Reflective Coatings

by Chris Fisher

February 1, 2008

According to the 2005 ARB Architectural Coatings Survey, the VOC emissions from architectural coatings dropped from 113 million tons per day in 1975 to 95.1 million tons in 2004, a 16% drop in emissions.

Energy-Efficient Paints Can Reduce Urban Heat Islands, Smog and Greenhouse Gases

Heat-reflective wall coatings can also reduce stress on a home by minimizing the expansion and contraction of the home’s exterior walls, which occurs during intense fluctuations in temperature. It is a well-documented fact that heat-reflective coatings on flat roofs can substantially reduce utility bills depending on insulation, geography, sun orientation and other variables. This is why commercial cool-roof coatings are part of the California Energy Commission’s (CEC) Title 24 energy code. In 2008, the CEC is expected to include heat-reflective residential cool roofs as part of the state energy code. The next step in thermal envelope legislation could be energy-efficient wall coatings.

Promoting the energy-saving benefits of heat-reflective wall coatings is Ferro Corporation Development Manager for Pigment Systems, Ken Loye, and Ferro Corporation, West Coast District Manager, Jimm Dunn. “In many instances we see more heat penetrating through walls than through roofs, especially in the downtown areas of big cities,” said Dunn. “We think reflextive walls would benefit many industry segments.”
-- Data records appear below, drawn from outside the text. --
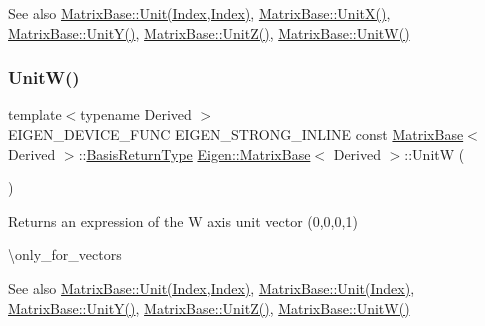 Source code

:\begin{DoxySeeAlso}{See also}
\mbox{\hyperlink{class_eigen_1_1_matrix_base_a1f39dde25807c1f008aa874e690b3fed}{Matrix\+Base\+::\+Unit(\+Index,\+Index)}}, \mbox{\hyperlink{class_eigen_1_1_matrix_base_ac12aa899494685551e11f238836ee600}{Matrix\+Base\+::\+Unit\+X()}}, \mbox{\hyperlink{class_eigen_1_1_matrix_base_ab8e21066a2e5cf5ca8bb0383e44a6efa}{Matrix\+Base\+::\+Unit\+Y()}}, \mbox{\hyperlink{class_eigen_1_1_matrix_base_a122e525a8f5ef3e4d459055615f662de}{Matrix\+Base\+::\+Unit\+Z()}}, \mbox{\hyperlink{class_eigen_1_1_matrix_base_ac28c3d440440464b1fc8d9f2a6d5624a}{Matrix\+Base\+::\+Unit\+W()}} 
\end{DoxySeeAlso}
\mbox{\label{class_eigen_1_1_matrix_base_ac28c3d440440464b1fc8d9f2a6d5624a}} 
\subsubsection{\texorpdfstring{UnitW()}{UnitW()}}
{\footnotesize\ttfamily template$<$typename Derived $>$ \\
E\+I\+G\+E\+N\+\_\+\+D\+E\+V\+I\+C\+E\+\_\+\+F\+U\+NC E\+I\+G\+E\+N\+\_\+\+S\+T\+R\+O\+N\+G\+\_\+\+I\+N\+L\+I\+NE const \mbox{\hyperlink{class_eigen_1_1_matrix_base}{Matrix\+Base}}$<$ Derived $>$\+::\mbox{\hyperlink{class_eigen_1_1_block}{Basis\+Return\+Type}} \mbox{\hyperlink{class_eigen_1_1_matrix_base}{Eigen\+::\+Matrix\+Base}}$<$ Derived $>$\+::UnitW (\begin{DoxyParamCaption}{ }\end{DoxyParamCaption})\hspace{0.3cm}{\ttfamily [static]}}

\begin{DoxyReturn}{Returns}
an expression of the W axis unit vector (0,0,0,1)
\end{DoxyReturn}
\textbackslash{}only\+\_\+for\+\_\+vectors

\begin{DoxySeeAlso}{See also}
\mbox{\hyperlink{class_eigen_1_1_matrix_base_a1f39dde25807c1f008aa874e690b3fed}{Matrix\+Base\+::\+Unit(\+Index,\+Index)}}, \mbox{\hyperlink{class_eigen_1_1_matrix_base_a9d7e97faf7755d3e85e831153f02846c}{Matrix\+Base\+::\+Unit(\+Index)}}, \mbox{\hyperlink{class_eigen_1_1_matrix_base_ab8e21066a2e5cf5ca8bb0383e44a6efa}{Matrix\+Base\+::\+Unit\+Y()}}, \mbox{\hyperlink{class_eigen_1_1_matrix_base_a122e525a8f5ef3e4d459055615f662de}{Matrix\+Base\+::\+Unit\+Z()}}, \mbox{\hyperlink{class_eigen_1_1_matrix_base_ac28c3d440440464b1fc8d9f2a6d5624a}{Matrix\+Base\+::\+Unit\+W()}} 
\end{DoxySeeAlso}
\mbox{\label{class_eigen_1_1_matrix_base_ac12aa899494685551e11f238836ee600}} 
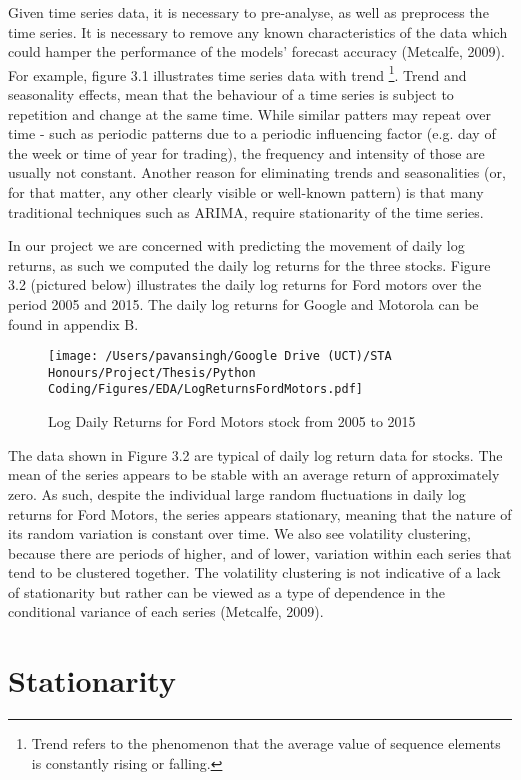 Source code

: Given time series data, it is necessary to pre-analyse, as well as preprocess the time series. It is necessary to remove any known characteristics of the data which could hamper the performance of the models' forecast accuracy (Metcalfe, 2009). For example, figure 3.1 illustrates time series data with trend \footnote{Trend refers to the phenomenon that the average value of sequence elements is constantly rising or falling.}. Trend and seasonality effects, mean that the behaviour of a time series is subject to repetition and change at the same time. While similar patters may repeat over time - such as periodic patterns due to a periodic influencing factor (e.g. day of the week or time of year for trading), the frequency and intensity of those are usually not constant. Another reason for eliminating trends and seasonalities (or, for that matter, any other clearly visible or well-known pattern) is that many traditional techniques such as ARIMA, require stationarity of the time series. 

In our project we are concerned with predicting the movement of daily log returns, as such we computed the daily log returns for the three stocks. Figure 3.2 (pictured below) illustrates the daily log returns for Ford motors over the period 2005 and 2015. The daily log returns for Google and Motorola can be found in appendix B.

\begin{figure}[h]
\centering
  \texttt{[image: /Users/pavansingh/Google Drive (UCT)/STA Honours/Project/Thesis/Python Coding/Figures/EDA/LogReturnsFordMotors.pdf]}
  \caption{Log Daily Returns for Ford Motors stock from 2005 to 2015}
  \label{}
\end{figure}

The data shown in Figure 3.2 are typical of daily log return data for stocks. The mean of the series appears to be stable with an average return of approximately zero. As such, despite the individual large random fluctuations in daily log returns for Ford Motors, the series appears stationary, meaning that the nature of its random variation is constant over time. We also see volatility clustering, because there are periods of higher, and of lower, variation within each series that tend to be clustered together. The volatility clustering is not indicative of a lack of stationarity but rather can be viewed as a type of dependence in the conditional variance of each series (Metcalfe, 2009). 

\section{Stationarity}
Former Rohm and Haas chemist and Cool Roof Rating Council (CRRC) Technical Chairman, Bill Kirn, wrote a report called, Cool Roof Coatings to Reduse Energy Demand and Temperature in an Urban Environment. In that report, Kirn concluded that once a roof had been coated with a white, reflective membrane then it was no longer the principle source of solar heat. Exterior walls were now the leading contributor of heat ingress.

Impact on the Consumer

Most paint companies that sell green coatings promote low VOCs, which is a good feature but does nothing to impact the consumer in a monetary or environmental manner. Low-VOC coatings sold at retail level are not energy-efficient, do not lower radiant heat transfer or monthly utility bills. At a recommended DFT of 1.4 – 1.8 mils in two coats, there are more repaint cycles and, therefore, more VOCs in the atmonsphere. Every time a home is repainted there is additional energy consumption, resources and labor costs. Left over paint ends up contaminating landfills and water streams. Extra gas and electricity are used to drive trucks, operate pressure cleaners, run spray rigs and blend coatings. By repeatedly coating walls, there is a negative effect on the environment. It makes little sense specifying low-VOC coatings with low-film builds if walls have to be frequently recoated.


Paint manufacturers need to see the huge benefits of producing energy-efficient coatings from both an environmental and financial standpoint. Consumers benefit from lower utility bills and fewer paint cycles, and the environment benefits by lower greenhouse emissions. According to the head of the Heat Islands Research Project at LBNL, Ph. d. scientist Hashem Akbari, estimates that for every 1kWh of electricity saved, approximately 663 g of CO2 is also saved. Just imagine the enormous savings in CO2 emissions if millions of U.S. homes were coated with heat-reflective paint.